Issue2037

classification
Title: Byte-string containing elements greater than 255
Type: behaviour Severity: normal
Components: Core Versions: Jython 2.7
Milestone:
process
Status: closed Resolution: accepted
Dependencies: Superseder:
Assigned To: jeff.allen Nosy List: Dolda2000, fwierzbicki, jeff.allen, zyasoft
Priority: high Keywords:

Created on 2013-04-06.03:02:20 by Dolda2000, last changed 2014-12-02.22:29:21 by jeff.allen.

Messages
msg7987 (view) Author: Fredrik Tolf (Dolda2000) Date: 2013-04-06.03:02:19
Byte-strings can contain elements that aren't bytes. The problem is easily reproduced, like this:

$ jython
Jython 2.5.2 (Debian:hg/91332231a448, May 8 2012, 09:50:46) 
[OpenJDK 64-Bit Server VM (Sun Microsystems Inc.)] on java1.6.0_27
>>> foo = str(java.lang.String(u"\u1234"))
>>> print foo
?
>>> foo
'\u1234'

I can't say I know what the proper solution to this problem would be, but it seems strange that byte-strings should be able to contain non-byte elements.
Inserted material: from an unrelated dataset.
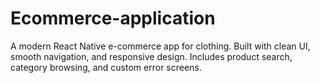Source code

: # Ecommerce-application

A modern React Native e-commerce app for clothing.
Built with clean UI, smooth navigation, and responsive design.
Includes product search, category browsing, and custom error screens.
It also seems like a bug in itself that the repr() representation of such an object does not reproduce the same object when eval'ed:

>>> eval(repr(foo))
'\\u1234'

It is also worth noting that such strings are poison even to Unicode codecs that should be able to handle any bytestring without choking:

>>> unicode(foo, "latin1")
Traceback (most recent call last):
  File "<stdin>", line 1, in <module>
UnicodeDecodeError: 'latin-1' codec can't decode byte 0x34 in position 0: ordinal not in range(256)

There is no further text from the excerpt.